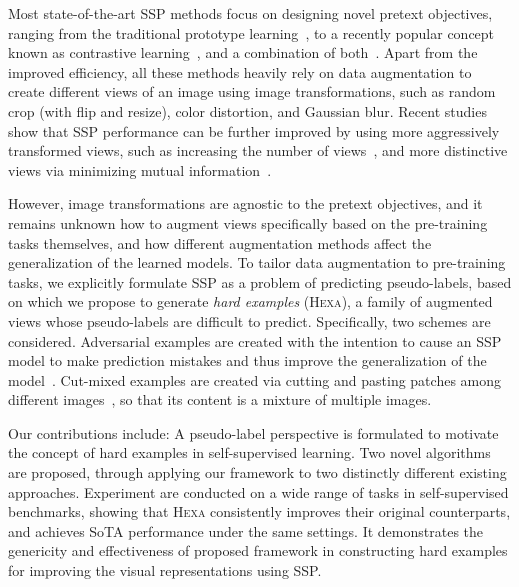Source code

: \documentclass[10pt,twocolumn,letterpaper]{article}
\newcommand{\shortname}{\textsc{Hexa}}
\begin{document}
Most state-of-the-art SSP methods focus on designing novel pretext objectives, ranging from the traditional prototype learning~\cite{xie2016unsupervised,yang2016joint,caron2018deepcluster,ji2019invariant,zhan2020online}, to a recently popular concept known as contrastive learning~\cite{chen2020simple,he2020momentum,chen2020improved,grill2020bootstrap}, and a combination of both~\cite{caron2020unsupervised,li2020prototypical}. Apart from the improved efficiency, all these methods heavily rely on data augmentation to create different views of an image using image transformations, such as random crop (with flip and resize), color distortion, and Gaussian blur. Recent studies show that SSP performance can be further improved by using more aggressively transformed views, such as increasing the number of views~\cite{caron2020unsupervised}, and more distinctive views via minimizing mutual information~\cite{tian2020makes}.

However, image transformations are agnostic to the pretext objectives, and it remains unknown how to augment views specifically based on the pre-training tasks themselves, 
and how different augmentation methods affect the generalization of the learned models.
To tailor data augmentation to pre-training tasks,
we explicitly formulate SSP as a problem of predicting pseudo-labels, based on which we propose to generate {\em hard examples} (\shortname{}), 
a family of augmented views whose pseudo-labels are difficult to predict. 
Specifically, two schemes are considered. 
 Adversarial examples are created with the intention to cause an SSP model to make prediction mistakes and thus improve the generalization of the model~\cite{xie2020adversarial}.
 Cut-mixed examples are created via cutting and pasting patches among different images~\cite{yun2019cutmix}, so that its content is a mixture of multiple images.

Our contributions include:
 A pseudo-label perspective is formulated to motivate the concept of hard examples in self-supervised learning.
 Two novel algorithms are proposed, through applying our framework to two distinctly different existing approaches.
 Experiment are conducted on a wide range of tasks in self-supervised benchmarks, showing that  \shortname{}  consistently improves their original counterparts, and achieves SoTA performance under the same settings. It demonstrates the genericity and effectiveness of proposed framework in constructing hard examples for improving the visual representations using SSP.
\end{document}
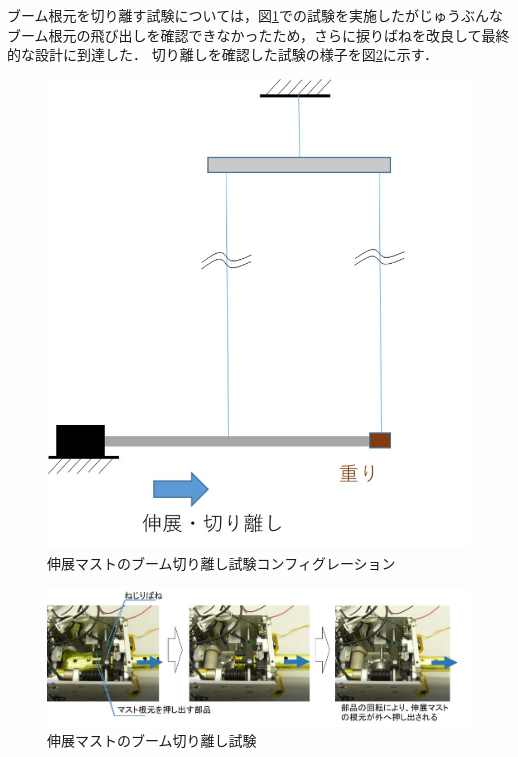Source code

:ブーム根元を切り離す試験については，図\ref{fig3-9-2-1-6}での試験を実施したがじゅうぶんなブーム根元の飛び出しを確認できなかったため，さらに捩りばねを改良して最終的な設計に到達した．
切り離しを確認した試験の様子を図\ref{fig3-9-2-1-7}に示す．
\begin{figure}[H]
	\centering
	\includegraphics[width=.4\textwidth]{03/fig/3-9-2-1-6.jpg}
	\caption{伸展マストのブーム切り離し試験コンフィグレーション}
	\label{fig3-9-2-1-6}
\end{figure}
\begin{figure}[H]
	\centering
	\includegraphics[width=.8\textwidth]{03/fig/3-9-2-1-7.jpg}
	\caption{伸展マストのブーム切り離し試験}
	\label{fig3-9-2-1-7}
\end{figure}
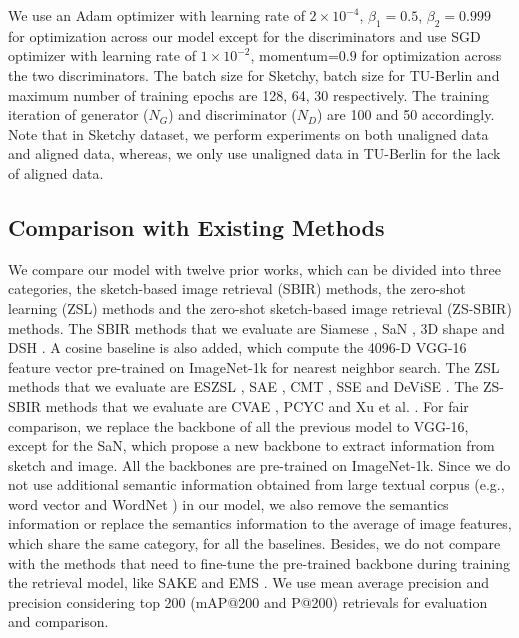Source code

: \documentclass[10pt,twocolumn,letterpaper]{article}
\begin{document}
We use an Adam \cite{kingma2014adam} optimizer with learning rate of $2 \times 10^{-4}$, $\beta_1 = 0.5$, $\beta_2 = 0.999$ for optimization across our model except for the discriminators and use SGD optimizer with learning rate of $1 \times 10^{-2}$, momentum=$0.9$ for optimization across the two discriminators. The batch size for Sketchy, batch size for TU-Berlin and maximum number of training epochs are 128, 64, 30 respectively. The training iteration of generator ($N_{G}$) and discriminator ($N_{D}$) are 100 and 50 accordingly. Note that in Sketchy dataset, we perform experiments on both unaligned data and aligned data, whereas, we only use unaligned data in TU-Berlin for the lack of aligned data.

\subsection{Comparison with Existing Methods}
We compare our model with twelve prior works, which can be divided into three categories, the sketch-based image retrieval (SBIR) methods, the zero-shot learning (ZSL) methods and the zero-shot sketch-based image retrieval (ZS-SBIR) methods. 
The SBIR methods that we evaluate are Siamese \cite{yelamarthi2018zero}, SaN \cite{yu2017sketch}, 3D shape \cite{wang2015sketch} and DSH \cite{liu2017deep}. A cosine baseline is also added, which compute the 4096-D VGG-16 \cite{simonyan2014very} feature vector pre-trained on ImageNet-1k for nearest neighbor search.
The ZSL methods that we evaluate are ESZSL \cite{romera2015embarrassingly}, SAE \cite{kodirov2017semantic}, CMT \cite{socher2013zero}, SSE \cite{zhang2015bit} and DeViSE \cite{frome2013devise}.
The ZS-SBIR methods that we evaluate are CVAE \cite{yelamarthi2018zero}, PCYC \cite{dutta2019semantically} and Xu et al. \cite{xu2019semantic}.
For fair comparison, we replace the backbone of all the previous model to VGG-16, except for the SaN, which propose a new backbone to extract information from sketch and image. 
All the backbones are pre-trained on ImageNet-1k. 
Since we do not use additional semantic information obtained from large textual corpus (e.g., word vector \cite{mikolov2013distributed} and WordNet \cite{miller1998wordnet}) in our model, we also remove the semantics information or replace the semantics information to the average of image features, which share the same category, for all the baselines. 
Besides, we do not compare with the methods that need to fine-tune the pre-trained backbone during training the retrieval model, like SAKE \cite{liu2019semantic} and EMS \cite{lu2018learning}. 
We use mean average precision and precision considering top 200 (mAP@200 and P@200) retrievals for evaluation and comparison.
\end{document}
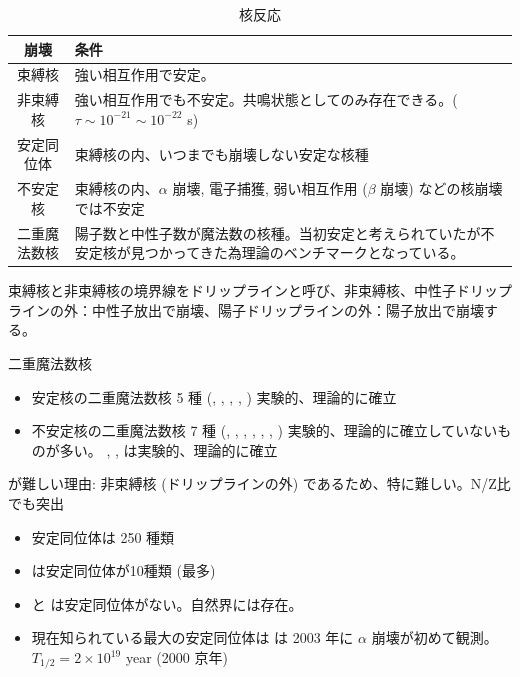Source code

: \documentclass[uplatex,dvipdfmx,a4paper,11pt]{jlreq}
\numberwithin{equation}{section}
\theoremstyle{definition}
\begin{document}
\begin{table}[hbtp]
  \centering
  \begin{tabular}{|c|l|}
    \hline
    崩壊     & 条件                                                                   \\
    \hline \hline
    束縛核    & 強い相互作用で安定。                                                           \\
    非束縛核   & 強い相互作用でも不安定。共鳴状態としてのみ存在できる。($\tau\sim 10^{-21}\sim 10^{-22}$ \si{s}) \\
    安定同位体  & 束縛核の内、いつまでも崩壊しない安定な核種                                                \\
    不安定核   & 束縛核の内、$\alpha$ 崩壊, 電子捕獲, 弱い相互作用 ($\beta$ 崩壊) などの核崩壊では不安定             \\
    二重魔法数核 & 陽子数と中性子数が魔法数の核種。当初安定と考えられていたが不安定核が見つかってきた為理論のベンチマークとなっている。           \\
    \hline
  \end{tabular}
  \caption{核反応}
  \label{table:}
\end{table}
束縛核と非束縛核の境界線をドリップラインと呼び、非束縛核、中性子ドリップラインの外：中性子放出で崩壊、陽子ドリップラインの外：陽子放出で崩壊する。

⼆重魔法数核
\begin{itemize}
  \item 安定核の二重魔法数核 5 種 (, , , , )
        実験的、理論的に確⽴
  \item 不安定核の二重魔法数核 7 種 (, , , , , , )
        実験的、理論的に確立していないものが多い。 , ,  は実験的、理論的に確立
\end{itemize}
 が難しい理由: 非束縛核 (ドリップラインの外) であるため、特に難しい。N/Z比でも突出

\begin{itemize}
  \item 安定同位体は 250 種類
  \item {} は安定同位体が10種類 (最多)
  \item {} と は安定同位体がない。自然界には存在。
  \item 現在知られている最大の安定同位体は 
         は 2003 年に $\alpha$ 崩壊が初めて観測。$T_{1/2} = 2\times 10^{19}$ year (2000 京年)
\end{itemize}
\end{document}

• • • • • • •

Problem details. Retyping should start at the first line of the data above and stop after the line with "However, image transformations", and no picture should be included.

Solution for this exercise.
Source code

: \documentclass[10pt,twocolumn,letterpaper]{article}
\newcommand{\shortname}{\textsc{Hexa}}
\begin{document}
Most state-of-the-art SSP methods focus on designing novel pretext objectives, ranging from the traditional prototype learning~\cite{xie2016unsupervised,yang2016joint,caron2018deepcluster,ji2019invariant,zhan2020online}, to a recently popular concept known as contrastive learning~\cite{chen2020simple,he2020momentum,chen2020improved,grill2020bootstrap}, and a combination of both~\cite{caron2020unsupervised,li2020prototypical}. Apart from the improved efficiency, all these methods heavily rely on data augmentation to create different views of an image using image transformations, such as random crop (with flip and resize), color distortion, and Gaussian blur. Recent studies show that SSP performance can be further improved by using more aggressively transformed views, such as increasing the number of views~\cite{caron2020unsupervised}, and more distinctive views via minimizing mutual information~\cite{tian2020makes}.

However, image transformations are agnostic to the pretext objectives, and it remains unknown how to augment views specifically based on the pre-training tasks themselves, 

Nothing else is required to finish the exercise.